● BRIEF
Find the word "occurrences" in the data below and copy each line that holds it.

● SOURCE INFORMATION
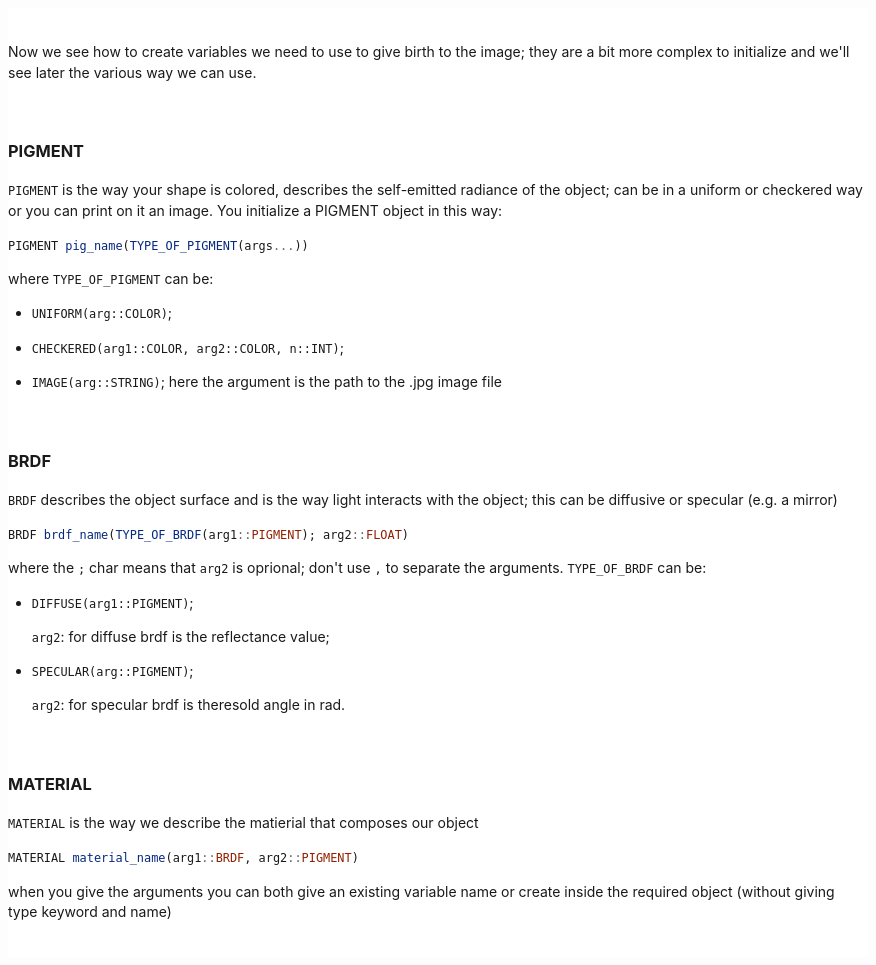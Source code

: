 </br>

Now we see how to create variables we need to use to give birth to the image; they are a bit more complex to initialize and we'll see later the various way we can use.

</br>

### PIGMENT

`PIGMENT` is the way your shape is colored, describes the self-emitted radiance of the object; can be in a uniform or checkered way or you can print on it an image.
You initialize a PIGMENT object in this way:

```Julia
PIGMENT pig_name(TYPE_OF_PIGMENT(args...))
```

where `TYPE_OF_PIGMENT` can be:

- ```UNIFORM(arg::COLOR)```;

- ```CHECKERED(arg1::COLOR, arg2::COLOR, n::INT)```;

- ```IMAGE(arg::STRING)```; here the argument is the path to the .jpg image file

</br>

### BRDF

`BRDF` describes the object surface and is the way light interacts with the object; this can be diffusive or specular (e.g. a mirror)

```Julia
BRDF brdf_name(TYPE_OF_BRDF(arg1::PIGMENT); arg2::FLOAT)
```

where the `;` char means that `arg2` is oprional; don't use `,` to separate the arguments.
`TYPE_OF_BRDF` can be:

- ```DIFFUSE(arg1::PIGMENT)```;

  `arg2`: for diffuse brdf is the reflectance value;

- ```SPECULAR(arg::PIGMENT)```;

  `arg2`: for specular brdf is theresold angle in rad.

</br>

### MATERIAL

`MATERIAL` is the way we describe the matierial that composes our object

```Julia
MATERIAL material_name(arg1::BRDF, arg2::PIGMENT)
```

when you give the arguments you can both give an existing variable name or create inside the required object (without giving type keyword and name)

</br>
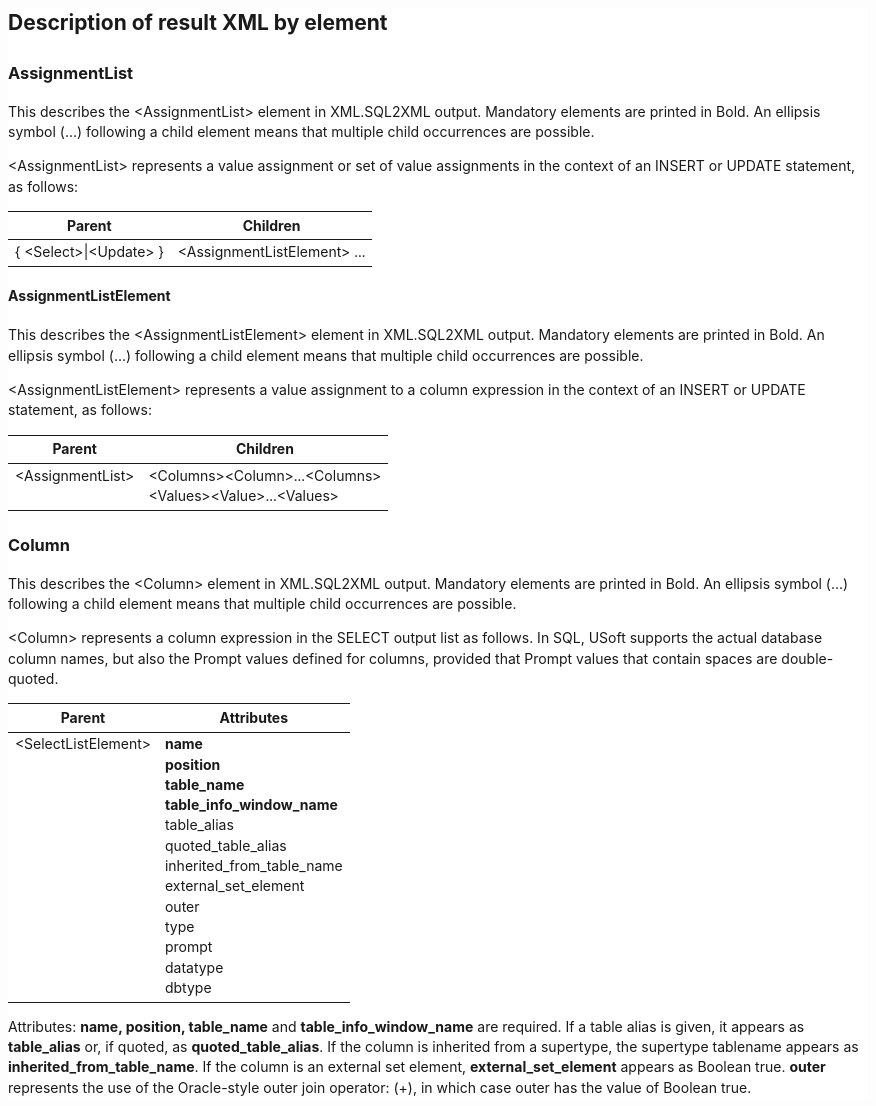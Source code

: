 

## Description of result XML by element

### AssignmentList

This describes the \<AssignmentList> element in XML.SQL2XML output. Mandatory elements are printed in Bold. An ellipsis symbol (...) following a child element means that multiple child occurrences are possible.

\<AssignmentList> represents a value assignment or set of value assignments in the context of an INSERT or UPDATE statement, as follows:

|**Parent**|**Children**|
|--------|--------|
|{ \<Select>\|\<Update> }|\<AssignmentListElement> ...|



#### AssignmentListElement

This describes the \<AssignmentListElement> element in XML.SQL2XML output. Mandatory elements are printed in Bold. An ellipsis symbol (...) following a child element means that multiple child occurrences are possible.

\<AssignmentListElement> represents a value assignment to a column expression in the context of an INSERT or UPDATE statement, as follows:

|**Parent**|**Children**|
|--------|--------|
|\<AssignmentList>|\<Columns>\<Column>...\<Columns>	<br/>	\<Values>\<Value>...\<Values>|



### Column

This describes the \<Column> element in XML.SQL2XML output. Mandatory elements are printed in Bold. An ellipsis symbol (...) following a child element means that multiple child occurrences are possible.

\<Column> represents a column expression in the SELECT output list as follows. In SQL, USoft supports the actual database column names, but also the Prompt values defined for columns, provided that Prompt values that contain spaces are double-quoted.

|**Parent**|**Attributes**|
|--------|--------|
|\<SelectListElement>|**name<br/>			position<br/>table_name<br/>table_info_window_name**<br/>			table_alias<br/>			quoted_table_alias<br/>			inherited_from_table_name<br/>			external_set_element<br/>			outer<br/>			type<br/>			prompt<br/>			datatype<br/>			dbtype|



Attributes: **name, position, table_name** and **table_info_window_name** are required. If a table alias is given, it appears as **table_alias** or, if quoted, as **quoted_table_alias**. If the column is inherited from a supertype, the supertype tablename appears as **inherited_from_table_name**. If the column is an external set element, **external_set_element** appears as Boolean true. **outer** represents the use of the Oracle-style outer join operator: (+), in which case outer has the value of Boolean true.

● WRITTEN REPLY
This describes the \<AssignmentList> element in XML.SQL2XML output. Mandatory elements are printed in Bold. An ellipsis symbol (...) following a child element means that multiple child occurrences are possible.
This describes the \<AssignmentListElement> element in XML.SQL2XML output. Mandatory elements are printed in Bold. An ellipsis symbol (...) following a child element means that multiple child occurrences are possible.
This describes the \<Column> element in XML.SQL2XML output. Mandatory elements are printed in Bold. An ellipsis symbol (...) following a child element means that multiple child occurrences are possible.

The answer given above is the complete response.